That's exactly the reason! :mrgreen: 
I've read Lou's post on iridium & I don't want to go thru the trouble. Like I said, I went thru the Pt & Pd processes, so I can barely imaging trying iridium. I'm not up to the challange... So, I was going to send a sample to Lou for the final say on the matter, but I haven't talked to my friend lately.

Thanks!

Phil


----------



## Lou (Mar 23, 2012)

Iridium is my second favorite element (osmium is number one) and my favorite from a technical perspective because it's a high temperature + solution process.

It's a very difficult metal to refine. It's the most corrosion resistant metal there is and is a very in-demand metal for semiconductor manufacturing (usually electrogrow million dollar crucibles from it). Problem is, unless you have about 100 oz at a time and a consistent source of the material, you will find it impossible to sell in bulk.
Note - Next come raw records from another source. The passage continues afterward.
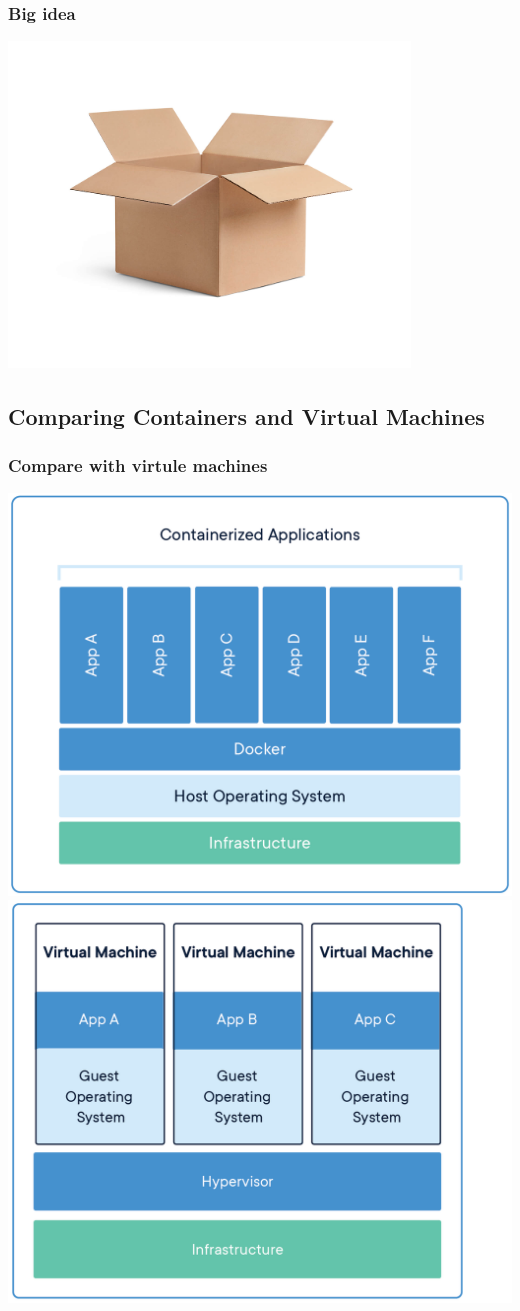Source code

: \documentclass{beamer}
\begin{document}
\begin{frame}
    \frametitle{Big idea}
    \centering
    \includegraphics[width=0.8\textwidth]{box.jpg}
    \cite{box_graph}
\end{frame}

\subsection{Comparing Containers and Virtual Machines}
\begin{frame}
    \frametitle{Compare with virtule machines}
    \begin{center}
        \includegraphics[width=.49\textwidth]{docker_what_is_container.png}
        \includegraphics[width=.5\textwidth]{container-vm-whatcontainer_2.png}
    \end{center}
\end{frame}
\end{document}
To give you an idea of what most pay on it: 60-80% from JM, Heraeus, Inco. So, it's best to just refine it and put it away. We usually keep it as iridate salt or IrCl3 and reduce them with H2 in a quartz tube.


----------



## philddreamer (Mar 23, 2012)

Thanks Lou! 8) 

Phil


----------



## AztekShine (Mar 24, 2012)

Kool. We'll work somn out.


----------



## AztekShine (Mar 25, 2012)

Well the iridium is only .5% but that's still a diecent Ammount. I'm really excited about this because of the Au and some Rh. Their is enough ore for a few years it looks like.


----------



## nickvc (Mar 26, 2012)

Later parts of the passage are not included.